Ever wonder about the high cost of food and how people deal with it. In Hawaii, it’s more significant as food and goods not available on the islands come in from the mainland. I try and buy locally and just enough for a week or two to eliminate food waste in our house. In my three years back on the island, I notice this is one of the most significant ways we deal with the high cost is sharing our food.

Just this week, I get a call from my cousin “M” and if we wanted a soursop. Of course, it’s a yes. It’s Mom’s favorite. Right before she hangs up, I ask if she wants kale.

Soursop chilling in the refrigerator

“Sure!” she replies.

And the cycle repeats itself many times over in many Hawaii households. To me, this is the art of sharing. 

What’s a soursap?

I realized I may have never described what a soursop was like. This is because I haven’t tried it. Green gnarly fruit kind of scare me since being introduce to durian (Southeast Asia’s beloved fruit). On first meeting, soursop looks like a relative of durian–big, green, and knobby. But it doesn’t smell.

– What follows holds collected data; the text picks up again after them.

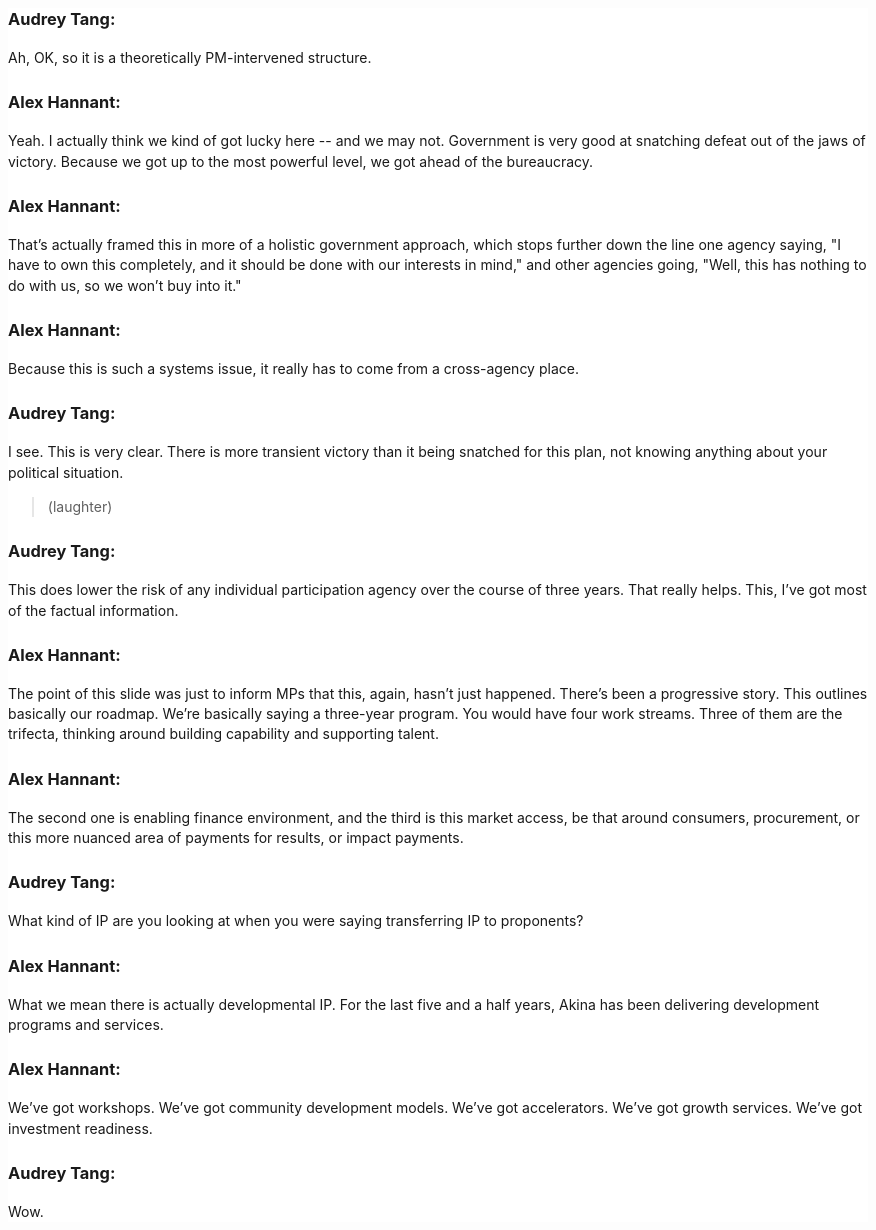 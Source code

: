 ### Audrey Tang:
Ah, OK, so it is a theoretically PM-intervened structure.

### Alex Hannant:
Yeah. I actually think we kind of got lucky here -- and we may not. Government is very good at snatching defeat out of the jaws of victory. Because we got up to the most powerful level, we got ahead of the bureaucracy.

### Alex Hannant:
That’s actually framed this in more of a holistic government approach, which stops further down the line one agency saying, &quot;I have to own this completely, and it should be done with our interests in mind,&quot; and other agencies going, &quot;Well, this has nothing to do with us, so we won’t buy into it.&quot;

### Alex Hannant:
Because this is such a systems issue, it really has to come from a cross-agency place.

### Audrey Tang:
I see. This is very clear. There is more transient victory than it being snatched for this plan, not knowing anything about your political situation.

> (laughter)

### Audrey Tang:
This does lower the risk of any individual participation agency over the course of three years. That really helps. This, I’ve got most of the factual information.

### Alex Hannant:
The point of this slide was just to inform MPs that this, again, hasn’t just happened. There’s been a progressive story. This outlines basically our roadmap. We’re basically saying a three-year program. You would have four work streams. Three of them are the trifecta, thinking around building capability and supporting talent.

### Alex Hannant:
The second one is enabling finance environment, and the third is this market access, be that around consumers, procurement, or this more nuanced area of payments for results, or impact payments.

### Audrey Tang:
What kind of IP are you looking at when you were saying transferring IP to proponents?

### Alex Hannant:
What we mean there is actually developmental IP. For the last five and a half years, Akina has been delivering development programs and services.

### Alex Hannant:
We’ve got workshops. We’ve got community development models. We’ve got accelerators. We’ve got growth services. We’ve got investment readiness.

### Audrey Tang:
Wow.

The inside is creamy white with large black seeds with no bad smell. My cousin recommends to put it in the freezer for a refreshing snack.

Another sharing moment

Guava trees are fruiting now. Trees brought to the house by the birds that my mom feed every morning. Fruit are slightly larger than a golf ball. First three guava wen to the bird (not intentional), got the next three. Beautifully pink inside.

Cora’s Garden: The Beloved Honohono

Mom’s honohono has bloomed. Just one spike this year.

The Honohono orchid is very beloved amongst the orchid growers in Hawaii. The sweet scent and cascading flowers something to look forward to in the spring. Here’s an article to give you more information about these orchids.

Cora’s orchids are having a very active blooming season this year. Though the orchids plants themselves need more care. Once the blooms are gone, will tend to them with some repotting the is very needed on several of them. We moved them in the patio so we can enjoy them together.

Mom’s also wanted to show off her oxalis that has a blooms.